Activistas y trabajadores por la niñez han reconocido en el 2014, un año devastador. Unicef lo ha descrito (leer) como  “de una brutalidad indescriptible”.

Árboles de navidad, pesebres, candelabros, linternas en el agua, velas multicolores en kwanza. Festividades en diversas culturas y tratamos de recordar de todas un poco, mientras ponemos el centro en la que mejor conocemos.¿De qué niño era este cumpleaños? y podría escribir un salmo en la emoción de escuchar a mi hija mayor contando una historia a su hermana pequeña. Saltando de Jesús, a Anna Frank, Luther King, y cada familia, o lo que un niño o niña pequeña podría ayudar a cambiar, en cualquier lugar del mundo.

En NY, dos mujeres convocaron a una marcha. Miles respondieron. El sábado asistimos a la #MillionsMarchNYC, no sé cuántas personas éramos (se ha dicho que 10, 20, 50 mil) pero sumaban cuadras y cuadras, desde el mediodía y hasta la noche. Más que contra la brutalidad policial solamente, sus voces eran contra toda violencia… la violencia mayor de que existan aún en estos tiempos tantas diferencias, tanto sufrimiento.
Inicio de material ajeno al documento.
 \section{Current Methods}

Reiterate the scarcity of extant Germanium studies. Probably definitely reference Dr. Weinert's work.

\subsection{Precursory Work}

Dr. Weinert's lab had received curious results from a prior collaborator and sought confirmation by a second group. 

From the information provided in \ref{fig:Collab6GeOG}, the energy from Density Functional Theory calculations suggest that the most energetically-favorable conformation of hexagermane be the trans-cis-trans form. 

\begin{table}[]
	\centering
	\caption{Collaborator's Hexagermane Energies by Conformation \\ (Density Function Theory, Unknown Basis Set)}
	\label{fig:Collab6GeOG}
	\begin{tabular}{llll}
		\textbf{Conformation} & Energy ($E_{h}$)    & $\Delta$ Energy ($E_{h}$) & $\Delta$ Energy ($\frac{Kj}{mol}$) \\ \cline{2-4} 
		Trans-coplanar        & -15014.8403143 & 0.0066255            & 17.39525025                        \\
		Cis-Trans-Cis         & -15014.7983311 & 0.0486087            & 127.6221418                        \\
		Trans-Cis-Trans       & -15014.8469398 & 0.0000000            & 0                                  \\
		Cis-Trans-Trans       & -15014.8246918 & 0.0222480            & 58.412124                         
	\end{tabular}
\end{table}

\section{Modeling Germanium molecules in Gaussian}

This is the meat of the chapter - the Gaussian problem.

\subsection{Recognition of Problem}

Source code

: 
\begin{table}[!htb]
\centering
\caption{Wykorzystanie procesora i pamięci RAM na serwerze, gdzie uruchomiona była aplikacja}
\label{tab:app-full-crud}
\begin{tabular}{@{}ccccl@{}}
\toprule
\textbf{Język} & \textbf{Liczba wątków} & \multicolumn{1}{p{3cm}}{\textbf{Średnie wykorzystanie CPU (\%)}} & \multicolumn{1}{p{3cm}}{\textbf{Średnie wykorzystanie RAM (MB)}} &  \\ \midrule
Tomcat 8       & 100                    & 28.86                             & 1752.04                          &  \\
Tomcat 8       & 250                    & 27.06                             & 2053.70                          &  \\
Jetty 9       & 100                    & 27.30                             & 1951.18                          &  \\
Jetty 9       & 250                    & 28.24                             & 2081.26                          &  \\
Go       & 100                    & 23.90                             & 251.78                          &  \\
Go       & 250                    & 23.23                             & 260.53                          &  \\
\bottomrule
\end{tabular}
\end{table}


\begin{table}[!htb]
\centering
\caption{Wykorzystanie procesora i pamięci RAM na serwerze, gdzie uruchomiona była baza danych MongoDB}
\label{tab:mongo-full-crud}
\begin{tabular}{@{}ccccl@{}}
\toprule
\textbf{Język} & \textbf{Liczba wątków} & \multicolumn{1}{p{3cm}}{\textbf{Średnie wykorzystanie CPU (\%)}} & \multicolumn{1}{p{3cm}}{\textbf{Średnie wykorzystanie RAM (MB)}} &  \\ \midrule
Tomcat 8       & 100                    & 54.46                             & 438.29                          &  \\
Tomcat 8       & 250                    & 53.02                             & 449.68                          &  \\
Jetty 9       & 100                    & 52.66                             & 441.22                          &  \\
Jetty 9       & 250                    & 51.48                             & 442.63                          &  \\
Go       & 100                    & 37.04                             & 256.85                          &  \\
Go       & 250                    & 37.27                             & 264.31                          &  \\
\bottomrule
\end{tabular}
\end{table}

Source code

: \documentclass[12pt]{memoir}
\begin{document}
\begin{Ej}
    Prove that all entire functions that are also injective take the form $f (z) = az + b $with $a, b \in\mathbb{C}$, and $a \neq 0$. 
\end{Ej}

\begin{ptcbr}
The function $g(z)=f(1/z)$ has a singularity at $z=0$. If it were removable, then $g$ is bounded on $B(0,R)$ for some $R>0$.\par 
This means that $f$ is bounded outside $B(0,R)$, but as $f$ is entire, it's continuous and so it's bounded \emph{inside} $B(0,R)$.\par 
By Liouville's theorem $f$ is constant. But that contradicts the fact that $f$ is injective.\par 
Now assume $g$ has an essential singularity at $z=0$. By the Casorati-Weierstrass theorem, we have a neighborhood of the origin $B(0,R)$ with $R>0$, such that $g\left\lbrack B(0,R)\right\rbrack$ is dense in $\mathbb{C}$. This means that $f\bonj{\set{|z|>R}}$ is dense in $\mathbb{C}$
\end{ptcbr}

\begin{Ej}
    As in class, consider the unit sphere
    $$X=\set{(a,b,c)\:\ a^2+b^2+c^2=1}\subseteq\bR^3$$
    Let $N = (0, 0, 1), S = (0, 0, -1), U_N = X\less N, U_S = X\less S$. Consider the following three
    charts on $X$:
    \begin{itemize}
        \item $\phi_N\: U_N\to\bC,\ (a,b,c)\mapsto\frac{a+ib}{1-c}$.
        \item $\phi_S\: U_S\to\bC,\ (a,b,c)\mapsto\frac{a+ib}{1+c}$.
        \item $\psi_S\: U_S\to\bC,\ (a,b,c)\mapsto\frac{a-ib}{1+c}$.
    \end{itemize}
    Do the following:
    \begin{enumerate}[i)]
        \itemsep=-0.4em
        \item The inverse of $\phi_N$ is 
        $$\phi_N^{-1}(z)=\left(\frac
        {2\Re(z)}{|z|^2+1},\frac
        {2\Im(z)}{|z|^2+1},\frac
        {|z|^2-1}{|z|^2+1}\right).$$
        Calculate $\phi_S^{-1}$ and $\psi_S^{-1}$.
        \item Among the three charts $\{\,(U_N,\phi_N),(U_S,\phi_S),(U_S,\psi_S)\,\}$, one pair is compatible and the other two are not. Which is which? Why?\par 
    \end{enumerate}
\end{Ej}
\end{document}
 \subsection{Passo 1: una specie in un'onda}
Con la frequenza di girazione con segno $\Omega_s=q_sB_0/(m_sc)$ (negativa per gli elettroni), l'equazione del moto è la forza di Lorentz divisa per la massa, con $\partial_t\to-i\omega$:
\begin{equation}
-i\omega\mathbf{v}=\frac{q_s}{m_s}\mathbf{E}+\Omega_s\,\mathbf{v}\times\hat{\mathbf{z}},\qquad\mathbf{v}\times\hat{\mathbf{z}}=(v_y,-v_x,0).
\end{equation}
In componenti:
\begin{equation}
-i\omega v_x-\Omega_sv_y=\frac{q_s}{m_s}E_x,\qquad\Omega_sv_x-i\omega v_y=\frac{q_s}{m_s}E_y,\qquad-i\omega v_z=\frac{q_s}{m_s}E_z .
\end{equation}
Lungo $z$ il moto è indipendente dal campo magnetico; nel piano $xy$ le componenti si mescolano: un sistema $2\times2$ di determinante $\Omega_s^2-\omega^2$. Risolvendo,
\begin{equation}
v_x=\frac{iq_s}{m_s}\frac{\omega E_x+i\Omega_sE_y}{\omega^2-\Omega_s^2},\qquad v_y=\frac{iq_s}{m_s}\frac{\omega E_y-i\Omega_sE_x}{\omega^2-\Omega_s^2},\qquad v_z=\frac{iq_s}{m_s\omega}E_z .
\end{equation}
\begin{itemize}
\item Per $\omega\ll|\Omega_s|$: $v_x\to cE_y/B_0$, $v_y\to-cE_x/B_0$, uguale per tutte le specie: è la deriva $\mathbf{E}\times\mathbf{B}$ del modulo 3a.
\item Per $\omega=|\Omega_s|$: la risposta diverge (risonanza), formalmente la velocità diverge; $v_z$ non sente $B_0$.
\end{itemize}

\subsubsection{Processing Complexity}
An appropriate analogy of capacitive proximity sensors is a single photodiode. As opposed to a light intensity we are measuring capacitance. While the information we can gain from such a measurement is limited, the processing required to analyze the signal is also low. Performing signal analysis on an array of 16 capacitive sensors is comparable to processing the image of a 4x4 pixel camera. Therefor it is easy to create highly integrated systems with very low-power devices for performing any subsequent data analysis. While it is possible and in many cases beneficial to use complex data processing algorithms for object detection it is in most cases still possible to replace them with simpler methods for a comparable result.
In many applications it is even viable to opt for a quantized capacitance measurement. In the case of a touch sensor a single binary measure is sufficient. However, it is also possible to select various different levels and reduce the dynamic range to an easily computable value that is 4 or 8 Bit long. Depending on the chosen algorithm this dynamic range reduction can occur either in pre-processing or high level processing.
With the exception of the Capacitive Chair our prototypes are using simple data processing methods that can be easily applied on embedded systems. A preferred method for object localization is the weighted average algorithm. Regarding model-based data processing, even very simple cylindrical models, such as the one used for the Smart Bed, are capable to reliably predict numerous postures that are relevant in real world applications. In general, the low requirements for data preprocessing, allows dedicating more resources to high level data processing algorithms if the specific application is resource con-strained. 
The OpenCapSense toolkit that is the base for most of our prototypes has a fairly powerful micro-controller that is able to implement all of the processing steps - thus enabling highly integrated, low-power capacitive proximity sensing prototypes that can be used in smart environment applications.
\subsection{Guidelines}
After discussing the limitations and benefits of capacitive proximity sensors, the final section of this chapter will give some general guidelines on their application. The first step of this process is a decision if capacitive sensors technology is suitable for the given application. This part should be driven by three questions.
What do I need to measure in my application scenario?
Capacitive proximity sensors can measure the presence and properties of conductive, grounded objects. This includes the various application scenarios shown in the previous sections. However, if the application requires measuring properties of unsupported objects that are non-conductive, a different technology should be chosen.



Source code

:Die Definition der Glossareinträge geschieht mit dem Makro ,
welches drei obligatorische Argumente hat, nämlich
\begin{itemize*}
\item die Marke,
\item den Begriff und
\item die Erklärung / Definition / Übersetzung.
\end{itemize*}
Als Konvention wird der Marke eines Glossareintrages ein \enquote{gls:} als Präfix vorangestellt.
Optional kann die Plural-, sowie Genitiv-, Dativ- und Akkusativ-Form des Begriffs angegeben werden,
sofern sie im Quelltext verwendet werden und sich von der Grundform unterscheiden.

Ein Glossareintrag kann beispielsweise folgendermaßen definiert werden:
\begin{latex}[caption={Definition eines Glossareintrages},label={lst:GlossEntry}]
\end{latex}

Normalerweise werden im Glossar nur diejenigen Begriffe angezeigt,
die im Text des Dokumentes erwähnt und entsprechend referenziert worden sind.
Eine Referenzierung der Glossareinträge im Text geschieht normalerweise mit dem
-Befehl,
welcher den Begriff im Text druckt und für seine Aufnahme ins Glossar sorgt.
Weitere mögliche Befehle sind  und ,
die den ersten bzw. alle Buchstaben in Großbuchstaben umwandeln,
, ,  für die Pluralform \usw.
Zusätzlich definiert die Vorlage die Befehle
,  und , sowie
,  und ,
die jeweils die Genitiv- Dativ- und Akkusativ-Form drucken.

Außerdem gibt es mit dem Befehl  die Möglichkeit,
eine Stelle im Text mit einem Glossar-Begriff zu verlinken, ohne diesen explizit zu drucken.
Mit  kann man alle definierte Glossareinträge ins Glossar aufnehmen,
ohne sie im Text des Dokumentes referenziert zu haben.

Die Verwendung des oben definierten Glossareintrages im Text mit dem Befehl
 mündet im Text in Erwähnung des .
Ese mismo día, era el día de “Santa-Con”. Otras decenas, o cientos de personas jóvenes disfrazadas de Santa Claus o con trajes alusivos a navidad, caminaban por la ciudad, y en muchas cuadras casi paralelamente a la marcha por los derechos civiles. Los “viejitos pascueros” iban de juerga, bar-hopping, de bar en bar el festejo.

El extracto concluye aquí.